(Problem description):
Repeat exactly the lines below that lie between the line with "4. Circular wait" and the line with "## Access Matrix", counting both of those lines as part of the answer.

*** Opening Data for processing ***

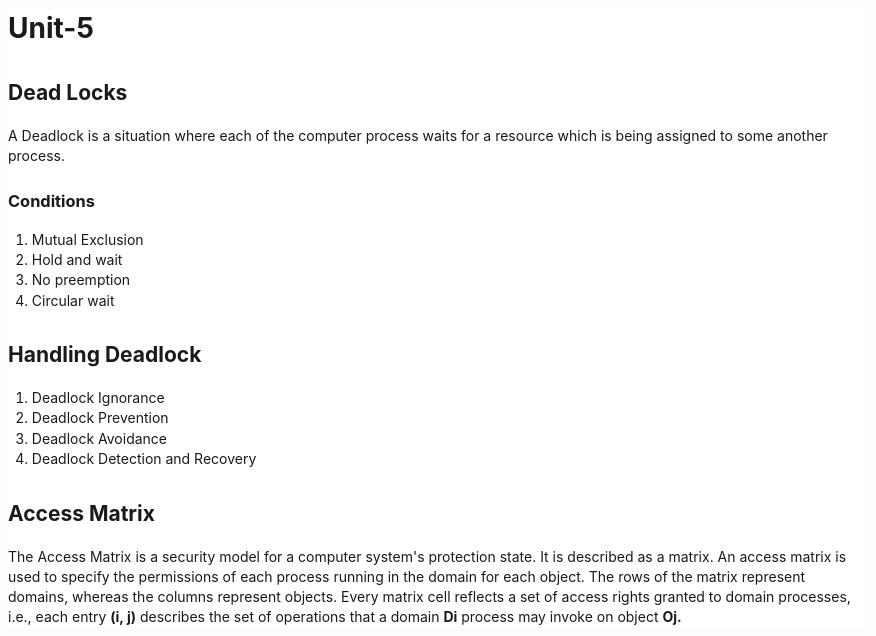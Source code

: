 # Unit-5
## Dead Locks
A Deadlock is a situation where each of the computer process waits for a resource which is being assigned to some another process.
### Conditions
1. Mutual Exclusion
2. Hold and wait
3. No preemption
4. Circular wait
## Handling Deadlock
1. Deadlock Ignorance
2. Deadlock Prevention
3. Deadlock Avoidance
4. Deadlock Detection and Recovery
## Access Matrix
The Access Matrix is a security model for a computer system's protection state. It is described as a matrix. An access matrix is used to specify the permissions of each process running in the domain for each object. The rows of the matrix represent domains, whereas the columns represent objects. Every matrix cell reflects a set of access rights granted to domain processes, i.e., each entry **(i, j)** describes the set of operations that a domain **Di** process may invoke on object **Oj.**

*** Closing Data for processing ***

(Response to the task):
4. Circular wait
## Handling Deadlock
1. Deadlock Ignorance
2. Deadlock Prevention
3. Deadlock Avoidance
4. Deadlock Detection and Recovery
## Access Matrix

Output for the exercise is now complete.